Note: This article is from Conservation Magazine, the precursor to Anthropocene Magazine. The full 14-year Conservation Magazine archive is now available here.

Marine Sentinels

September 27, 2008

Dee Boersma has spent over 20 years studying Magellanic penguins in Punta Tombo, Argentina—long enough to suspect that their dramatic decline signals a more ominous truth: oceans are in trouble.

In a new paper in Bioscience, Boersma, of the University of Washington, recounts how penguins are going 60 kilometers farther to find food than they did a decade ago.
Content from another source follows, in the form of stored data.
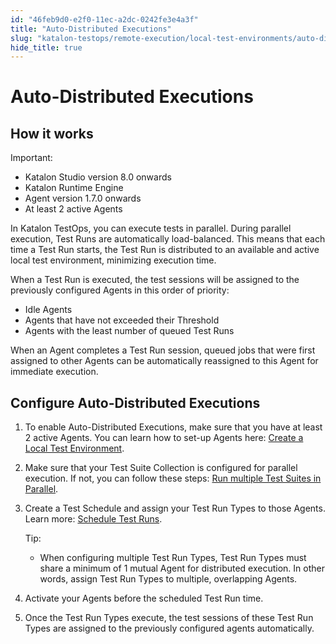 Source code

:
 ```yaml
---
id: "46feb9d0-e2f0-11ec-a2dc-0242fe3e4a3f"
title: "Auto-Distributed Executions"
slug: "katalon-testops/remote-execution/local-test-environments/auto-distributed-executions"
hide_title: true
---
```

    

# <a id="id_auto-distributed-execution" class="anchor_top_offset"/><a id="ariaid-title1" class="anchor_top_offset"/>Auto-Distributed Executions

    
    
  

## <a id="id_1" class="anchor_top_offset"/>How it works

<div xmlns="http://www.w3.org/1999/xhtml" className="note important note_important"><span className="note__title">Important:</span> 
  <ul className="ul"><li className="li">Katalon Studio version 8.0 onwards</li><li className="li">Katalon Runtime Engine</li><li className="li">Agent version 1.7.0 onwards</li><li className="li">At least 2 active Agents</li></ul>
</div>
<p xmlns="http://www.w3.org/1999/xhtml" className="p">In Katalon TestOps, you can execute tests in parallel. During   parallel execution, Test Runs are automatically load-balanced. This   means that each time a Test Run starts, the Test Run is distributed   to an available and active local test environment, minimizing   execution time.</p> 
<p xmlns="http://www.w3.org/1999/xhtml" className="p">When a Test Run is executed, the test sessions will be assigned   to the previously configured Agents in this order of priority:</p> 
<ul xmlns="http://www.w3.org/1999/xhtml" className="ul"><li className="li">Idle Agents</li><li className="li">Agents that have not exceeded their Threshold</li><li className="li">Agents with the least number of queued Test Runs</li></ul> 
<p xmlns="http://www.w3.org/1999/xhtml" className="p">When an Agent completes a Test Run session, queued jobs that   were first assigned to other Agents can be automatically reassigned   to this Agent for immediate execution.</p> 

## <a id="id_2" class="anchor_top_offset"/>Configure Auto-Distributed Executions

<ol xmlns="http://www.w3.org/1999/xhtml" className="ol"><li className="li">     <p className="p">To enable Auto-Distributed Executions, make sure that you have       at least 2 active Agents. You can learn how to set-up Agents here:       <a className="xref" href="/docs/legacy/katalon-testops/remote-execution/local-test-environments/create-a-local-test-environment-with-an-agent">Create         a Local Test Environment</a>.</p>   </li><li className="li">     <p className="p">Make sure that your Test Suite Collection is configured for       parallel execution. If not, you can follow these steps: <a className="xref" href="/docs/legacy/katalon-testops/remote-execution/local-test-environments/run-multiple-test-suites-in-parallel-with-agents">Run         multiple Test Suites in Parallel</a>.</p>   </li><li className="li">     <p className="p">Create a Test Schedule and assign your Test Run Types to those       Agents. Learn more: <a className="xref" href="/docs/legacy/katalon-testops/test-planning/schedules/schedule-test-runs#id_1">Schedule         Test Runs</a>.</p>     <div className="note tip note_tip"><span className="note__title">Tip:</span>        <p className="p" /><div className="p"><ul className="ul"><li className="li"><p className="p">When configuring multiple Test Run Types, Test Run Types must               share a minimum of 1 mutual Agent for distributed execution. In               other words, assign Test Run Types to multiple, overlapping               Agents.</p></li></ul></div>     </div></li><li className="li">     <p className="p">Activate your Agents before the scheduled Test Run time.</p>   </li><li className="li"><p className="p">Once the Test Run Types execute, the test sessions of these Test       Run Types are assigned to the previously configured agents       automatically.</p></li></ol> 
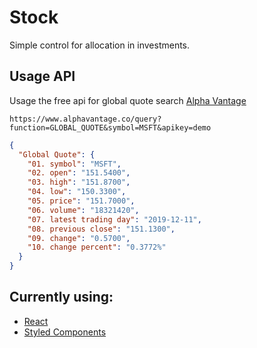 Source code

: # Stock
Simple control for allocation in investments.

## Usage API
Usage the free api for global quote search [Alpha Vantage](https://www.alphavantage.co/)

`https://www.alphavantage.co/query?function=GLOBAL_QUOTE&symbol=MSFT&apikey=demo`

```json
{
  "Global Quote": {
    "01. symbol": "MSFT",
    "02. open": "151.5400",
    "03. high": "151.8700",
    "04. low": "150.3300",
    "05. price": "151.7000",
    "06. volume": "18321420",
    "07. latest trading day": "2019-12-11",
    "08. previous close": "151.1300",
    "09. change": "0.5700",
    "10. change percent": "0.3772%"
  }
}
```

## Currently using:

- [React](https://reactjs.org)
- [Styled Components](https://www.styled-components.com/)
The number of breeding Magellanic pairs at Punta Tombo has dropped roughly 22 percent between 1987 and 2006. And they aren’t alone in their struggles.

From Africa to Antarctica, penguin populations are declining due to a conspiracy of human-induced environmental problems—including climate change, overfishing, and pollution—that have degraded penguin habitat, disrupted breeding grounds, and made it harder for the flightless birds to find food.

Boersma argues that penguins’ problems are a key bellwether indicating that the marine environment is changing in ways that could threaten a vast number of today’s species. That’s bad news not only for penguins, but also for people. ❧

—Justin Matlick

Boersma, P.D. 2008. Penguins as marine sentinels. BioScience 58(7):597–607.